V comme Virtuel (le virtuel s'oppose-t-il au réel?)

 

Le mot virtuel a une valeur sémantique très large et des significations souvent contradictoires. On peut repérer deux significations principales du mot : la première est née dans le domaine purement philosophique et l’autre dans le champ de la physique et notamment de l’optique.


D'un point de vue étymologique, le mot « virtuel » dérive d’une traduction latine du mot grec dunaton : virtualis. Selon la définition d’Aristote, dunaton signifie, en premier lieu, ce qui a un principe de mouvement. Le philosophe grec prend l’exemple de l’homme qui a la capacité de construire : il a une force qui lui permet de produire du mouvement, c’est-à-dire de construire. Aristote insiste sur la qualité de cette capacité pour faire comprendre qu’elle peut être plus ou moins concrète. N’importe qui, en principe, peut construire une maison, mais cette possibilité a un sens totalement différent si l’on est en train de parler d’un architecte ou d’un homme qui ne l’est pas et qui n’a jamais rien construit.
Mais dunaton est aussi, tout simplement, ce qui n’est pas nécessairement faux. Cette définition nous renvoie à l’idée de possible. Une chose est possible quand rien ne l’empêche.
Choisir entre ce deux significations signifie s’interroger sur le degré de réalité du virtuel. La définition purement logique, décrit le dunaton comme un concept très abstrait. Dire que tout ce qui n’est pas nécessairement faux est dunaton, possible, ne nous dit pas grand chose sur les conditions et les probabilités de réalisation, de ce possible.
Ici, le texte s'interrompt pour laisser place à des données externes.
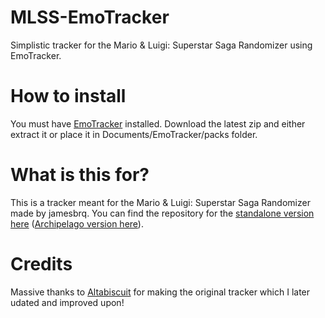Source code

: # MLSS-EmoTracker
Simplistic tracker for the Mario &amp; Luigi: Superstar Saga Randomizer using EmoTracker.

# How to install
You must have [EmoTracker](https://emotracker.net/) installed.
Download the latest zip and either extract it or place it in Documents/EmoTracker/packs folder.

# What is this for?
This is a tracker meant for the Mario &amp; Luigi: Superstar Saga Randomizer made by jamesbrq. You can find the repository for the [standalone version here](https://github.com/jamesbrq/MLSSRandomizer) ([Archipelago version here](https://github.com/jamesbrq/ArchipelagoMLSS/)).

# Credits
Massive thanks to [Altabiscuit](https://www.speedrun.com/users/altabiscuit) for making the original tracker which I later udated and improved upon!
En d’autres termes c’est une définition très vague et qui oppose le dunaton au réel : réel est ce qui existe, possible est ce qui n’existe pas mais pourrait – on ne sait pas trop comment ni pourquoi – exister.
Dans l’histoire de la pensée, la différence terminologique entre les deux acceptions de dunaton apparaît pour la première fois au Moyen-Âge, quand les philosophes cherchent à traduire en latin le mot grec. Souvent, en latin, il a été choisi de traduire dunaton par possibilis. Mais outre possibilis, on trouve parfois un autre mot pour exprimer dunaton : virtualis, l’ancêtre du virtuel. Virtualis est un mot qui met l’accent sur la signification la plus concrète de dunaton. Rien d’abstrait, donc, mais une force qui est à la base du mouvement du réel. Un exemple de l’emploi de virtualis peut nous aider à mieux comprendre ce caractère concret du concept.
Thomas d’Aquin l’utilise dans la Summa : Prima Pars, Questio 4 article 2. Il y explique que la création est virtuellement en Dieu : en Dieu, on peut donc retrouver la perfection de toutes choses. L’exemple de la virtualité de Dieu est éclairant : Dieu est plus réel que la création, puisque Dieu est parfait et donc jouit du plus haut degré de réalité. La création virtuelle est donc plus réelle que la création actuelle.
On peut arriver ainsi à donner la définition philosophique de virtuel : le virtuel est la force qui détermine le mouvement du réel, il est donc tout à fait réel.
On se rapproche ici de la définition que de virtuel donne Gilles Deleuze qui remarque que le virtuel est un aspect du réel et qu’il ne s’oppose pas au réel mais à l’actuel. Deleuze propose donc un carré conceptuel formé par possible-réel d’une part et virtuel-actuel de l’autre. Le possible est un non-réel qui peut se réaliser, le virtuel est une part de la réalité qui peut s’actualiser.
Je crois qu’il serait plus juste de renverser le carré deleuzien et de parler plutôt de réel-possible et virtuel-actuel. Le virtuel est réel ; le possible n’est rien d’autre qu’une abstraction du réel, c’est-à-dire, le possible est tout simplement le réel moins l’existence, un réel qui n’existe pas. Et, symétriquement l’actuel est une abstraction du virtuel : c’est le virtuel moins le mouvement ; mais puisque le réel est en mouvement continu, l’actuel ne lui ressemble pas. Le réel est virtuel et jamais actuel. L’actuel serait comme un arrêt sur image : une représentation statique et abstraite de réel.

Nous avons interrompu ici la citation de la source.